◆ WHAT IS NEEDED: Lines from the opening of the material through the line containing "Now if you have" must be duplicated word for word. Pictures are not.
-- -- --
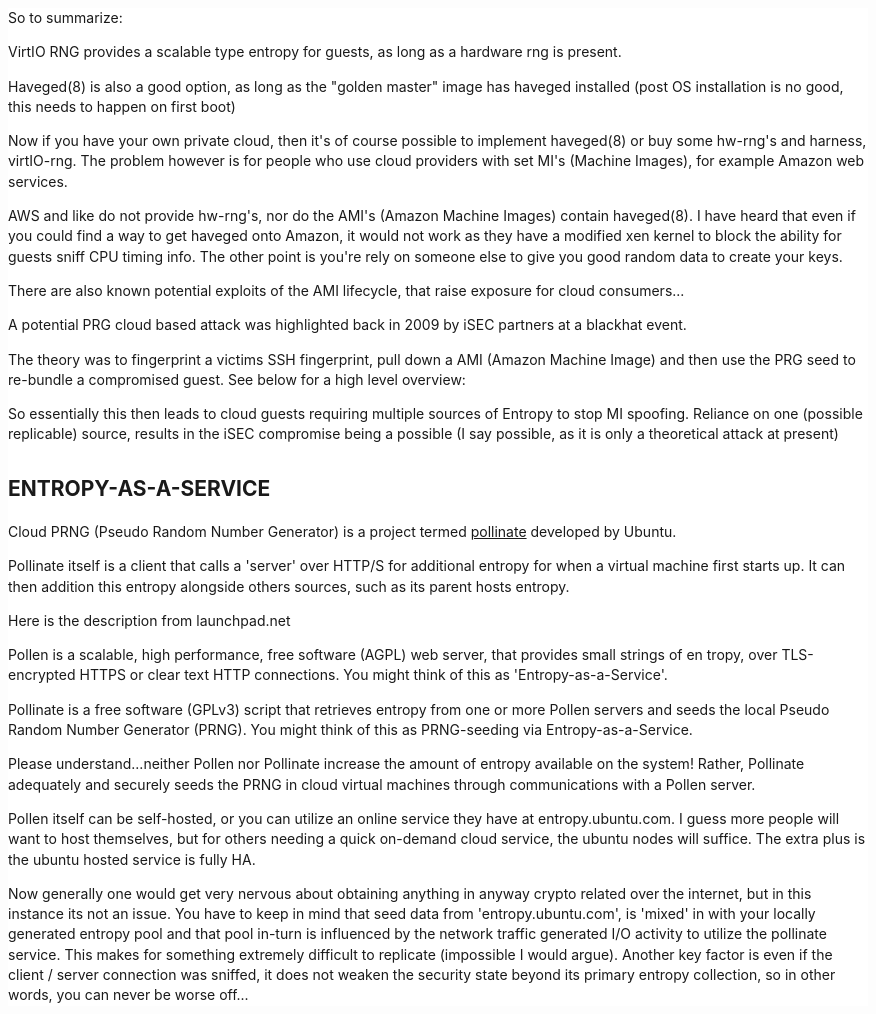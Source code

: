 So to summarize:

VirtIO RNG provides a scalable type entropy for guests, as long as a hardware rng is present.

Haveged(8) is also a good option, as long as the "golden master" image has haveged installed (post OS installation is no good, this needs to happen on first boot)

Now if you have your own private cloud, then it's of course possible to implement haveged(8) or buy some hw-rng's and harness, virtIO-rng. The problem however is for people who use cloud providers with set MI's (Machine Images), for example Amazon web services.

AWS and like do not provide hw-rng's, nor do the AMI's (Amazon Machine Images) contain haveged(8). I have heard that even if you could find a way to get haveged onto Amazon, it would not work as they have a modified xen kernel to block the ability for guests sniff CPU timing info. The other point is you're rely on someone else to give you good random data to create your keys.

There are also known potential exploits of the AMI lifecycle, that raise exposure for cloud consumers...

A potential PRG cloud based attack was highlighted back in 2009  by iSEC partners at a blackhat event.

The theory was to fingerprint a victims SSH fingerprint, pull down a AMI (Amazon Machine Image) and then use the PRG seed to re-bundle a compromised guest. See below for a high level overview:

So essentially this then leads to cloud guests requiring multiple sources of Entropy to stop MI spoofing. Reliance on one (possible replicable) source, results in the iSEC compromise being a possible (I say possible, as it is only a theoretical attack at present)

## ENTROPY-AS-A-SERVICE

Cloud PRNG (Pseudo Random Number Generator) is a project termed [pollinate](http://bazaar.launchpad.net/~kirkland/pollen/trunk/view/head:/README) developed by Ubuntu.

Pollinate itself is a client that calls a 'server' over HTTP/S for additional entropy for when a virtual machine first starts up. It can then addition this entropy alongside others sources, such as its parent hosts entropy.

Here is the description from launchpad.net

Pollen is a scalable, high performance, free software (AGPL) web server, that provides small strings of en  tropy, over TLS-encrypted HTTPS or clear text HTTP connections.  You might think of this as 'Entropy-as-a-Service'.

Pollinate is a free software (GPLv3) script that retrieves entropy from one or more Pollen servers and seeds the local Pseudo Random Number Generator (PRNG).  You might think of this as PRNG-seeding via Entropy-as-a-Service.

Please understand...neither Pollen nor Pollinate increase the amount of entropy available on the system!  Rather, Pollinate adequately and securely seeds the PRNG in cloud virtual machines through communications with a Pollen server.

Pollen itself can be self-hosted, or you can utilize an online service they have at entropy.ubuntu.com. I guess more people will want to host themselves, but for others needing a quick on-demand cloud service, the ubuntu nodes will suffice. The extra plus is the ubuntu hosted service is fully HA.

Now generally one would get very nervous about obtaining anything in anyway crypto related over the internet, but in this instance its not an issue. You have to keep in mind that seed data from 'entropy.ubuntu.com', is 'mixed' in with your locally generated entropy pool and that pool in-turn is influenced by the network traffic generated I/O activity to utilize the pollinate service. This makes for something extremely difficult to replicate (impossible I would argue). Another key factor is even if the client / server connection was sniffed, it does not weaken the security state beyond its primary entropy collection,  so in other words, you can never be worse off...
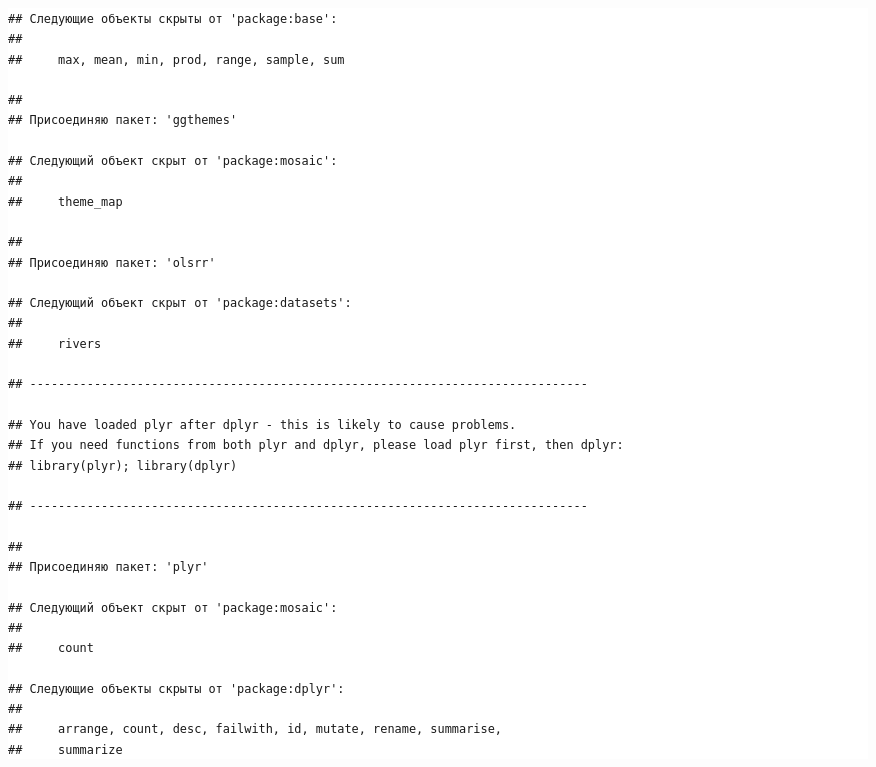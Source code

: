     ## Следующие объекты скрыты от 'package:base':
    ## 
    ##     max, mean, min, prod, range, sample, sum

    ## 
    ## Присоединяю пакет: 'ggthemes'

    ## Следующий объект скрыт от 'package:mosaic':
    ## 
    ##     theme_map

    ## 
    ## Присоединяю пакет: 'olsrr'

    ## Следующий объект скрыт от 'package:datasets':
    ## 
    ##     rivers

    ## ------------------------------------------------------------------------------

    ## You have loaded plyr after dplyr - this is likely to cause problems.
    ## If you need functions from both plyr and dplyr, please load plyr first, then dplyr:
    ## library(plyr); library(dplyr)

    ## ------------------------------------------------------------------------------

    ## 
    ## Присоединяю пакет: 'plyr'

    ## Следующий объект скрыт от 'package:mosaic':
    ## 
    ##     count

    ## Следующие объекты скрыты от 'package:dplyr':
    ## 
    ##     arrange, count, desc, failwith, id, mutate, rename, summarise,
    ##     summarize
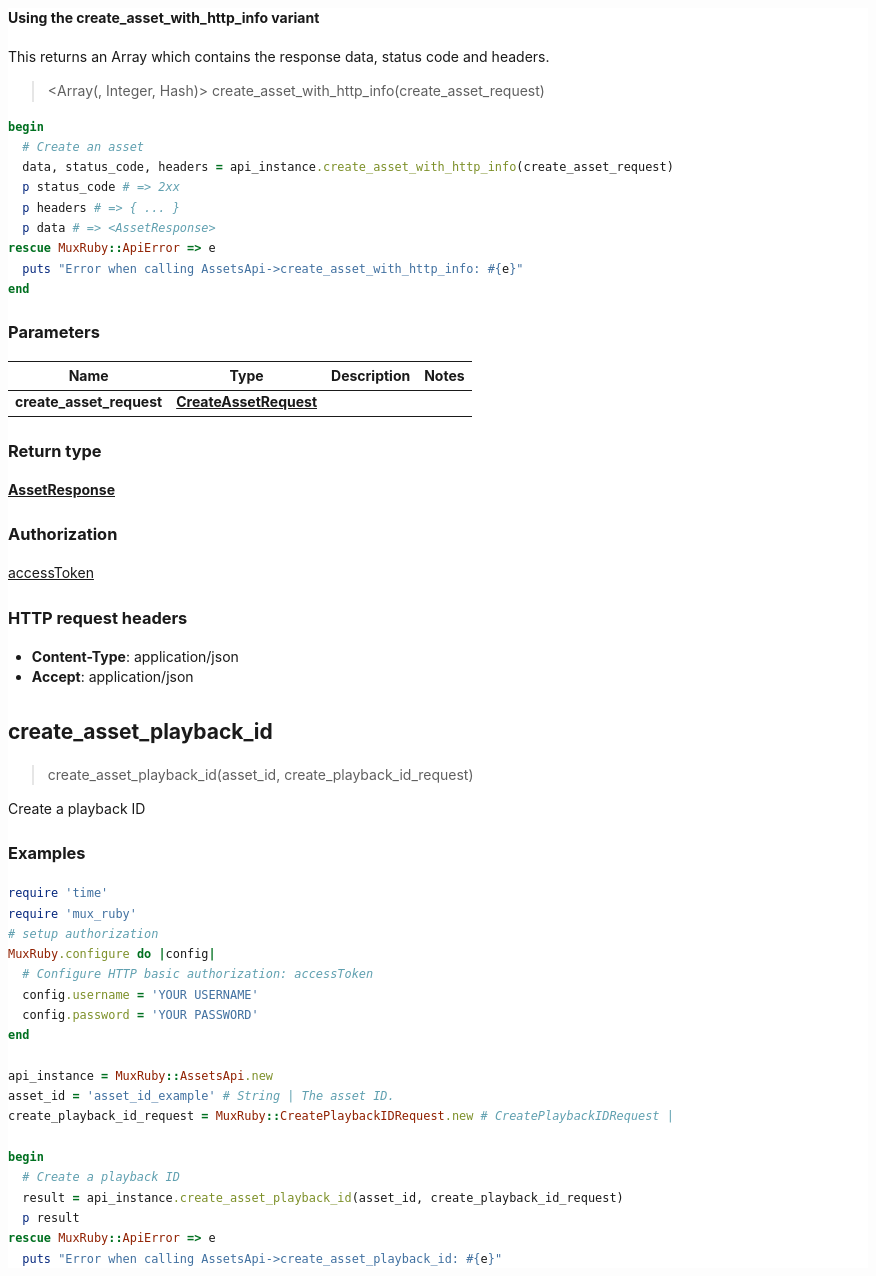 #### Using the create_asset_with_http_info variant

This returns an Array which contains the response data, status code and headers.

> <Array(<AssetResponse>, Integer, Hash)> create_asset_with_http_info(create_asset_request)

```ruby
begin
  # Create an asset
  data, status_code, headers = api_instance.create_asset_with_http_info(create_asset_request)
  p status_code # => 2xx
  p headers # => { ... }
  p data # => <AssetResponse>
rescue MuxRuby::ApiError => e
  puts "Error when calling AssetsApi->create_asset_with_http_info: #{e}"
end
```

### Parameters

| Name | Type | Description | Notes |
| ---- | ---- | ----------- | ----- |
| **create_asset_request** | [**CreateAssetRequest**](CreateAssetRequest.md) |  |  |

### Return type

[**AssetResponse**](AssetResponse.md)

### Authorization

[accessToken](../README.md#accessToken)

### HTTP request headers

- **Content-Type**: application/json
- **Accept**: application/json


## create_asset_playback_id

> <CreatePlaybackIDResponse> create_asset_playback_id(asset_id, create_playback_id_request)

Create a playback ID

### Examples

```ruby
require 'time'
require 'mux_ruby'
# setup authorization
MuxRuby.configure do |config|
  # Configure HTTP basic authorization: accessToken
  config.username = 'YOUR USERNAME'
  config.password = 'YOUR PASSWORD'
end

api_instance = MuxRuby::AssetsApi.new
asset_id = 'asset_id_example' # String | The asset ID.
create_playback_id_request = MuxRuby::CreatePlaybackIDRequest.new # CreatePlaybackIDRequest | 

begin
  # Create a playback ID
  result = api_instance.create_asset_playback_id(asset_id, create_playback_id_request)
  p result
rescue MuxRuby::ApiError => e
  puts "Error when calling AssetsApi->create_asset_playback_id: #{e}"
```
-- -- --
◆ RESULT OF THIS EXERCISE:
Source code

: So to summarize:

VirtIO RNG provides a scalable type entropy for guests, as long as a hardware rng is present.

Haveged(8) is also a good option, as long as the "golden master" image has haveged installed (post OS installation is no good, this needs to happen on first boot)

Now if you have your own private cloud, then it's of course possible to implement haveged(8) or buy some hw-rng's and harness, virtIO-rng. The problem however is for people who use cloud providers with set MI's (Machine Images), for example Amazon web services.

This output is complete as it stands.